That’s a great question. That’s more on the product side. To our earlier point, product-led growth or having the products involved in the GTM is highly important. Assessing the sales talent is part of the reason companies use us. Like I said, it’s core to the product that they believe this is a marketplace of competence and trust that we, with our experiences in the US and our networks, know how to both attract the right types of people and screen and filter out those who aren’t so great. We have a combination of online assessments as well as phone screens and interviews that we do.

We usually look for a couple of key things which are incredibly important when founders are looking at building out their go-to-market team. We look for intrinsic motivation and drive. Sometimes some people can call it hustle. Startups love that phrase, so I’ll call it hustle. For a startup, why I say intrinsic motivation drive is because it can’t be as simple as your boss telling you what to do and looking over your shoulder, or you get paid a lot of money, and therefore you are doing it. It has to be something more because sometimes startups don’t have a lot of money, and founders don’t have a lot of time. Management can sometimes fly out the window, and people need to be self-motivated.

B2B 31 | New Market
New Market: If you’re going to build your go-to-market team, you’ll want people who have intrinsic motivation and drive, the ability to communicate well, and empathy.

 

The second thing we also often look for is the ability to communicate well. I know it sounds so simple, but for someone in a go-to-market function, it’s critical. It can be verbal communication or written communication. Also, it has to be effective asynchronously because the founders we’re working with are usually based overseas. There are many time zones that separate them from their American GTM team. Even in the US, if you live in Hawaii, New York, or Colorado, those are all different time zones. Even for our team, we’re distributed across multiple time zones because most of our team is either on the East Coast or the West Coast of the US. There’s a three-hour time difference.

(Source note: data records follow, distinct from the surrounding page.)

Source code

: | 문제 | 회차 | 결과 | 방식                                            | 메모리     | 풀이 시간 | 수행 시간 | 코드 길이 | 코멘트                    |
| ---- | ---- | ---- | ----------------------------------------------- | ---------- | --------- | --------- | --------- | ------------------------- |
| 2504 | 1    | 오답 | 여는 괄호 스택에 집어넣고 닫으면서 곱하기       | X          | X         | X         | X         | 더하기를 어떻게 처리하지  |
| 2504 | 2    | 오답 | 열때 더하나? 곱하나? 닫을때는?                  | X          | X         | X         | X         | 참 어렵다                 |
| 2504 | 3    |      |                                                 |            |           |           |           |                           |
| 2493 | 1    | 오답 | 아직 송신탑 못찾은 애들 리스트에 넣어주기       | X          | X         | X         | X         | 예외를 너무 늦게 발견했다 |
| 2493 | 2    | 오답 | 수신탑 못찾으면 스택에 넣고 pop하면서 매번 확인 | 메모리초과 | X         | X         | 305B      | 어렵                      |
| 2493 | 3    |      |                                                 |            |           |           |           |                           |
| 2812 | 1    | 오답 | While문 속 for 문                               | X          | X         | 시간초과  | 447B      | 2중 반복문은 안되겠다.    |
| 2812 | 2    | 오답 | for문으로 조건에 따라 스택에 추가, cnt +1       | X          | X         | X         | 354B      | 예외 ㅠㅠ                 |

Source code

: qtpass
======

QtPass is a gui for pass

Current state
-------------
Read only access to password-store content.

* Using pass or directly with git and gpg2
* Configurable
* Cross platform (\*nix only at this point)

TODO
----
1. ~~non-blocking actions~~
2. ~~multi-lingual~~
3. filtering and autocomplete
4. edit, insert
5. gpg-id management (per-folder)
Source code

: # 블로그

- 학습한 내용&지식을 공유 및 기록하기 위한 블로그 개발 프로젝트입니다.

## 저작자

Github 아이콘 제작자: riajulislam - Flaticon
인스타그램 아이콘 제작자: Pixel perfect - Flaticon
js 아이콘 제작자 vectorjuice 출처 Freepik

You want to be respectful of the time. For example, it’s 2:00 PM in San Francisco on a Friday. I know I’m going to stop messaging my US team on the East Coast once I’m done with this show because it’s going to invade their family time and their weekend time. I don’t want to do that. Communication is important. The last piece I said, which also ties into communication, is empathy. Empathy is so incredibly important. Like the example I gave, I don’t want to impose on people on their personal time and family time if I can help it. I’m empathizing with them because I want to know how I would feel in a situation. I also want to know how I want to treat others.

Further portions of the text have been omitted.